= North America Outgames =

Sporting Event

The North America Outgames were a multi-sport event held every three years by the Gay and Lesbian International Sport Association for LGBT athletes in North America. They were a regional derivation of the World Outgames, which is also held by GLISA, and they are held on different years than the World Outgames. GLISA was dissolved after the cancellation of the 2017 World Outgames IV.

==History==

===2007===
The first North America Outgames were held in Calgary, Alberta, Canada, from April 1 to 8, 2007. They were opened by Judy Shepard, mother of Matthew Shepherd and president of the Matthew Shepard Foundation.

Concurrently with the Outgames, other events were held, including OutRights (that event's name for the human rights conference which typically accompanies all games held under the Outgames brand) and OutFest, a cultural festival. Among the highlights of OutFest was a 90-minute performance by Lily Tomlin, her first comedic performance in Calgary.

Research of attendees was conducted by ZINC Research, which also sponsored the event.

===2011===
The second North America Outgames were held in Vancouver, British Columbia, Canada, from July 25 to 31, 2011. More than 800 athletes and volunteers were in attendance for the event, which also covered the cities of Whistler and Burnaby.

This was the second international LGBT multi-sport event to be held in Vancouver, preceded by the 1990 Gay Games, which faced much stiffer public opposition at the time and did not receive funding by the provincial government, then run by the Social Credit Party under Bill Vander Zalm. In comparison, the Liberal government gave some $75,000 towards the sports events and $81,000 for the human rights conference, while the rest of the CAN$1.25 million budget has been funded through private sales and donations.

The bid committee for the event was joined in 2009 by John Boychuk, former president of the Vancouver Pride society; Boychuk currently heads the organizing committee for the event.

The theme song of the event is "Come Out and Play", penned and sung by local band Sugarbeach.
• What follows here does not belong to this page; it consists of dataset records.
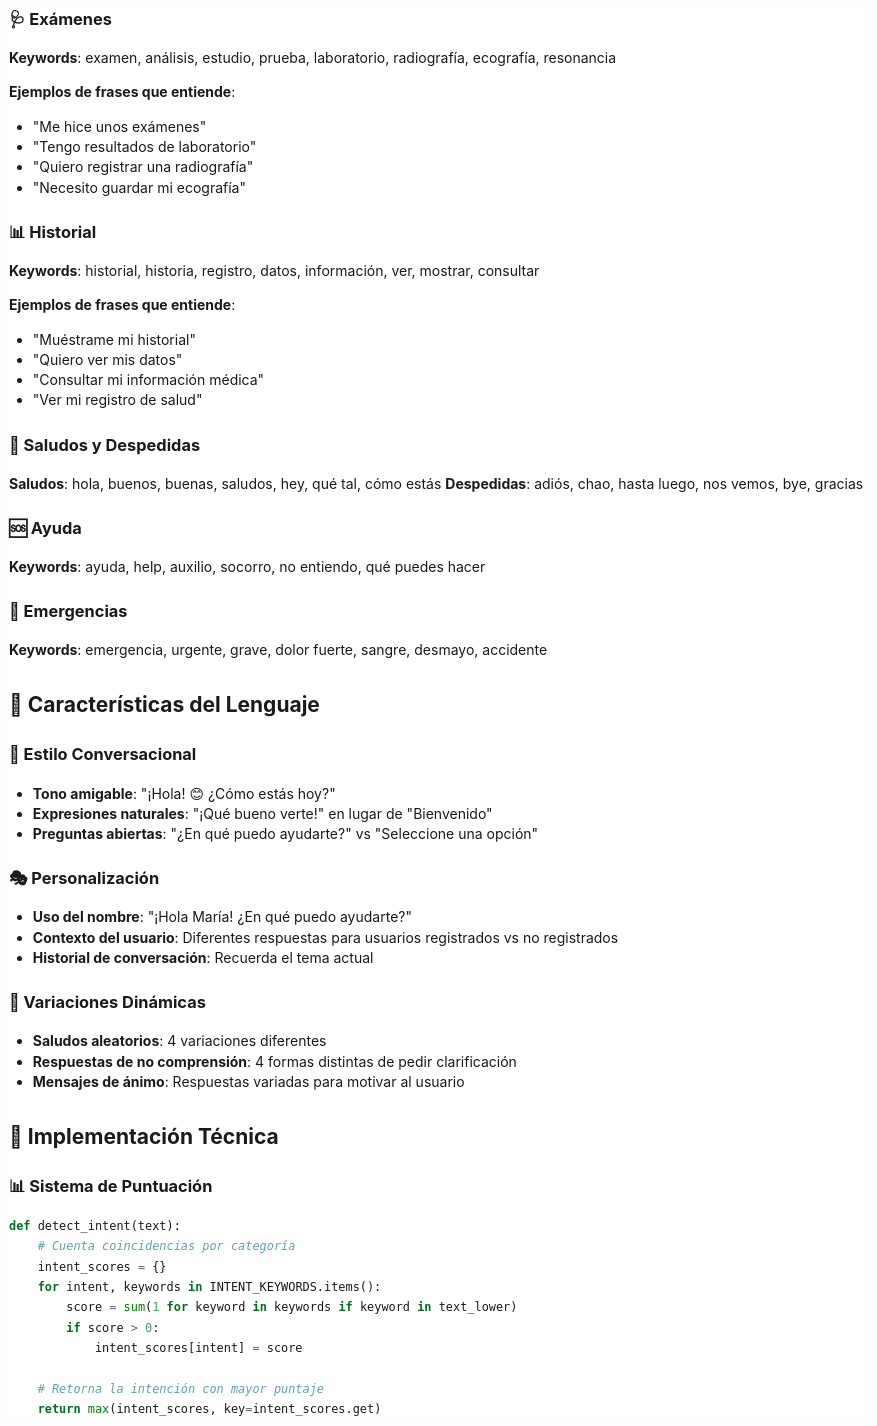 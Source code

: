 ### 🩺 Exámenes
**Keywords**: examen, análisis, estudio, prueba, laboratorio, radiografía, ecografía, resonancia

**Ejemplos de frases que entiende**:
- "Me hice unos exámenes"
- "Tengo resultados de laboratorio"
- "Quiero registrar una radiografía"
- "Necesito guardar mi ecografía"

### 📊 Historial
**Keywords**: historial, historia, registro, datos, información, ver, mostrar, consultar

**Ejemplos de frases que entiende**:
- "Muéstrame mi historial"
- "Quiero ver mis datos"
- "Consultar mi información médica"
- "Ver mi registro de salud"

### 👋 Saludos y Despedidas
**Saludos**: hola, buenos, buenas, saludos, hey, qué tal, cómo estás
**Despedidas**: adiós, chao, hasta luego, nos vemos, bye, gracias

### 🆘 Ayuda
**Keywords**: ayuda, help, auxilio, socorro, no entiendo, qué puedes hacer

### 🚨 Emergencias
**Keywords**: emergencia, urgente, grave, dolor fuerte, sangre, desmayo, accidente

## 🎨 Características del Lenguaje

### 📝 Estilo Conversacional
- **Tono amigable**: "¡Hola! 😊 ¿Cómo estás hoy?"
- **Expresiones naturales**: "¡Qué bueno verte!" en lugar de "Bienvenido"
- **Preguntas abiertas**: "¿En qué puedo ayudarte?" vs "Seleccione una opción"

### 🎭 Personalización
- **Uso del nombre**: "¡Hola María! ¿En qué puedo ayudarte?"
- **Contexto del usuario**: Diferentes respuestas para usuarios registrados vs no registrados
- **Historial de conversación**: Recuerda el tema actual

### 🌟 Variaciones Dinámicas
- **Saludos aleatorios**: 4 variaciones diferentes
- **Respuestas de no comprensión**: 4 formas distintas de pedir clarificación
- **Mensajes de ánimo**: Respuestas variadas para motivar al usuario

## 🔧 Implementación Técnica

### 📊 Sistema de Puntuación
```python
def detect_intent(text):
    # Cuenta coincidencias por categoría
    intent_scores = {}
    for intent, keywords in INTENT_KEYWORDS.items():
        score = sum(1 for keyword in keywords if keyword in text_lower)
        if score > 0:
            intent_scores[intent] = score
    
    # Retorna la intención con mayor puntaje
    return max(intent_scores, key=intent_scores.get)
```
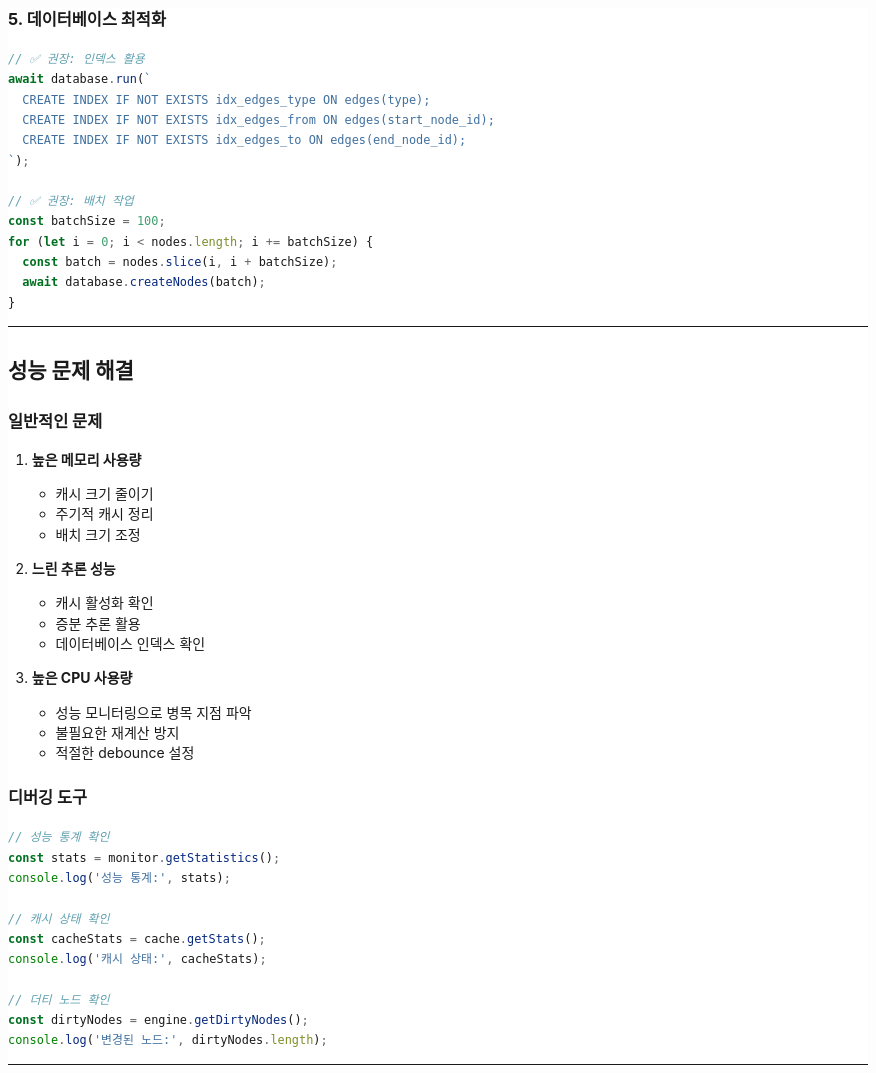 ### 5. 데이터베이스 최적화

```typescript
// ✅ 권장: 인덱스 활용
await database.run(`
  CREATE INDEX IF NOT EXISTS idx_edges_type ON edges(type);
  CREATE INDEX IF NOT EXISTS idx_edges_from ON edges(start_node_id);
  CREATE INDEX IF NOT EXISTS idx_edges_to ON edges(end_node_id);
`);

// ✅ 권장: 배치 작업
const batchSize = 100;
for (let i = 0; i < nodes.length; i += batchSize) {
  const batch = nodes.slice(i, i + batchSize);
  await database.createNodes(batch);
}
```

---

## 성능 문제 해결

### 일반적인 문제

1. **높은 메모리 사용량**
   - 캐시 크기 줄이기
   - 주기적 캐시 정리
   - 배치 크기 조정

2. **느린 추론 성능**
   - 캐시 활성화 확인
   - 증분 추론 활용
   - 데이터베이스 인덱스 확인

3. **높은 CPU 사용량**
   - 성능 모니터링으로 병목 지점 파악
   - 불필요한 재계산 방지
   - 적절한 debounce 설정

### 디버깅 도구

```typescript
// 성능 통계 확인
const stats = monitor.getStatistics();
console.log('성능 통계:', stats);

// 캐시 상태 확인
const cacheStats = cache.getStats();
console.log('캐시 상태:', cacheStats);

// 더티 노드 확인
const dirtyNodes = engine.getDirtyNodes();
console.log('변경된 노드:', dirtyNodes.length);
```

--- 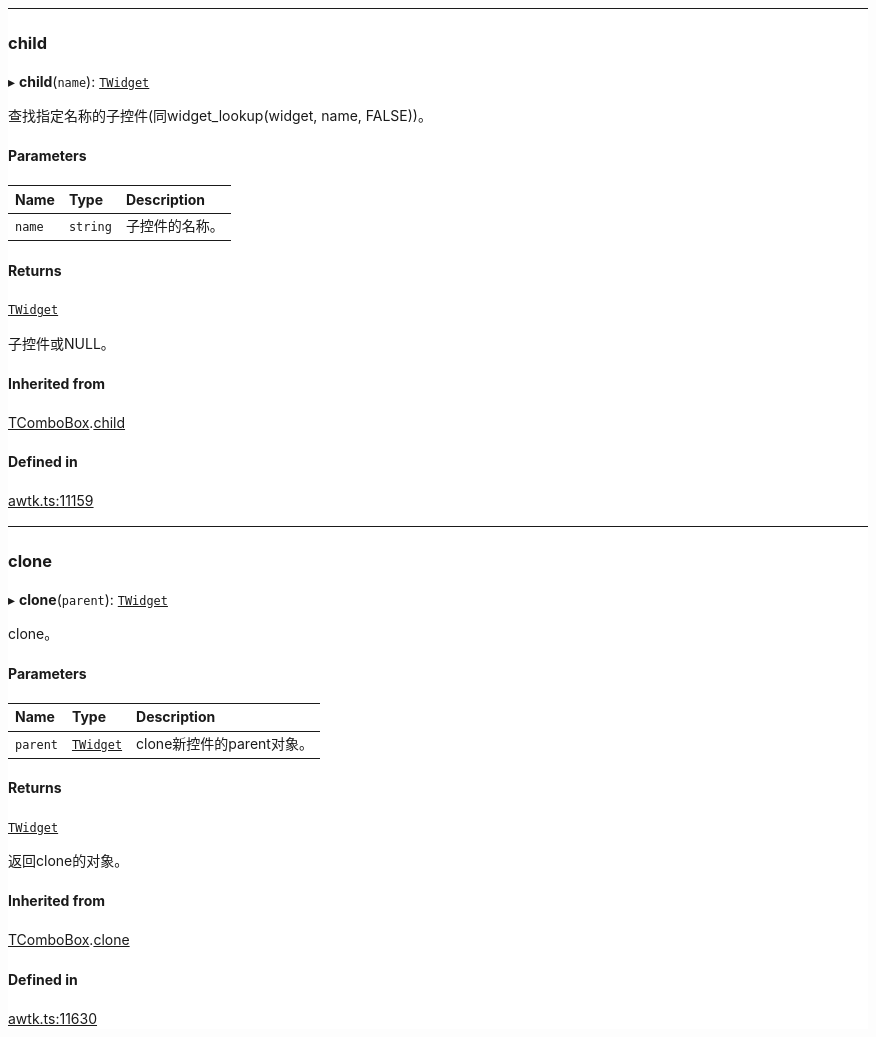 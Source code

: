 ___

### child

▸ **child**(`name`): [`TWidget`](TWidget.md)

查找指定名称的子控件(同widget_lookup(widget, name, FALSE))。

#### Parameters

| Name | Type | Description |
| :------ | :------ | :------ |
| `name` | `string` | 子控件的名称。 |

#### Returns

[`TWidget`](TWidget.md)

子控件或NULL。

#### Inherited from

[TComboBox](TComboBox.md).[child](TComboBox.md#child)

#### Defined in

[awtk.ts:11159](https://github.com/zlgopen/awtk-binding/blob/c57d9273/tools/code_gen/js/output/awtk.ts#L11159)

___

### clone

▸ **clone**(`parent`): [`TWidget`](TWidget.md)

clone。

#### Parameters

| Name | Type | Description |
| :------ | :------ | :------ |
| `parent` | [`TWidget`](TWidget.md) | clone新控件的parent对象。 |

#### Returns

[`TWidget`](TWidget.md)

返回clone的对象。

#### Inherited from

[TComboBox](TComboBox.md).[clone](TComboBox.md#clone)

#### Defined in

[awtk.ts:11630](https://github.com/zlgopen/awtk-binding/blob/c57d9273/tools/code_gen/js/output/awtk.ts#L11630)
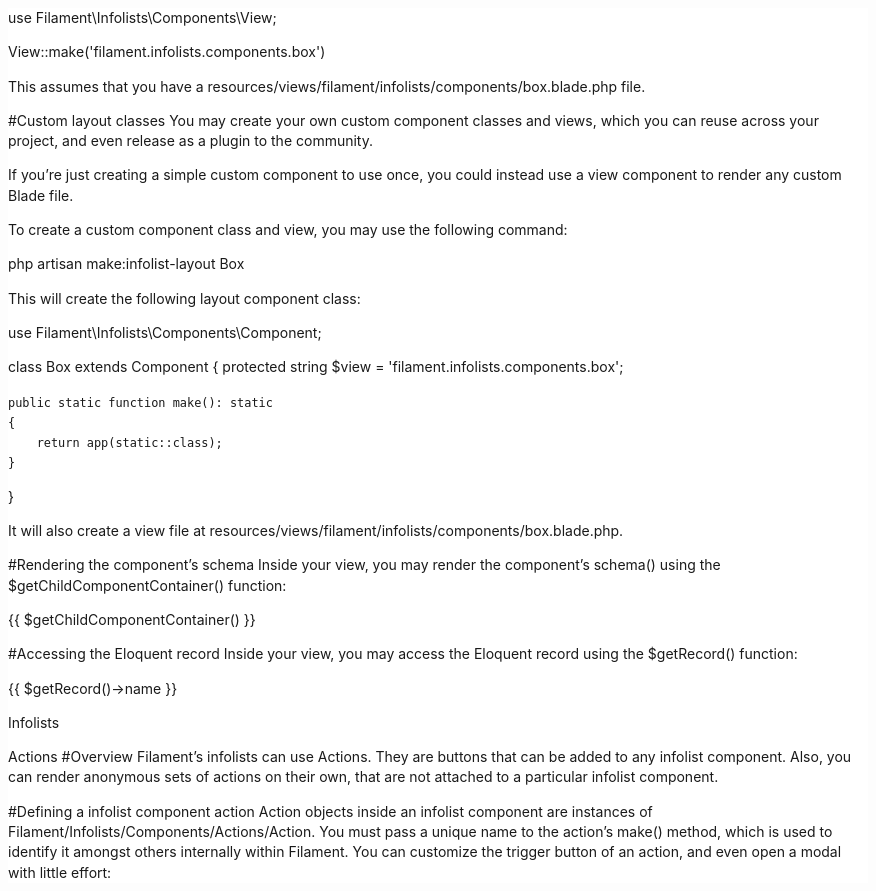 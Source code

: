 use Filament\Infolists\Components\View;

View::make('filament.infolists.components.box')

This assumes that you have a resources/views/filament/infolists/components/box.blade.php file.

#Custom layout classes
You may create your own custom component classes and views, which you can reuse across your project, and even release as a plugin to the community.

If you’re just creating a simple custom component to use once, you could instead use a view component to render any custom Blade file.

To create a custom component class and view, you may use the following command:

php artisan make:infolist-layout Box

This will create the following layout component class:

use Filament\Infolists\Components\Component;

class Box extends Component
{
    protected string $view = 'filament.infolists.components.box';

    public static function make(): static
    {
        return app(static::class);
    }
}

It will also create a view file at resources/views/filament/infolists/components/box.blade.php.

#Rendering the component’s schema
Inside your view, you may render the component’s schema() using the $getChildComponentContainer() function:

<div>
    {{ $getChildComponentContainer() }}
</div>

#Accessing the Eloquent record
Inside your view, you may access the Eloquent record using the $getRecord() function:

<div>
    {{ $getRecord()->name }}
</div>


Infolists

Actions
#Overview
Filament’s infolists can use Actions. They are buttons that can be added to any infolist component. Also, you can render anonymous sets of actions on their own, that are not attached to a particular infolist component.

#Defining a infolist component action
Action objects inside an infolist component are instances of Filament/Infolists/Components/Actions/Action. You must pass a unique name to the action’s make() method, which is used to identify it amongst others internally within Filament. You can customize the trigger button of an action, and even open a modal with little effort:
Medals for the event were designed by Corrine Hunt, a Vancouver-based lesbian designer who had also designed the medals for the 2010 Winter Olympics.

===2016===
The third North America Outgames was scheduled to be held in St. Louis, Missouri, USA, May 28 - June 4, 2016, but was cancelled due to low registration and poor financial backing.

===2020===
The fourth North American Outgames were awarded to Winnipeg, Manitoba, Canada, but Winnipeg dropped the Outgames in August 2017 after the 2017 World Outgames Miami were cancelled at the last minute. The North America GLISA website is no longer active.

==Games==

| Edition | Year | Host |  | Dates | Notes |
|---|---|---|---|---|---|
| I | 2007 | Calgary | Canada | 2007-04-01—2007-04-08 |  |
| II | 2011 | Vancouver | Canada | 2011-07-25—2011-07-31 |  |
| III | 2016 | St. Louis | USA | May 28 - June 4, 2016 | Cancelled |

==See also==
- EuroGames - separately organized European-continental LGBT multi-sport event held on different years than both the World Outgames and the Gay Games.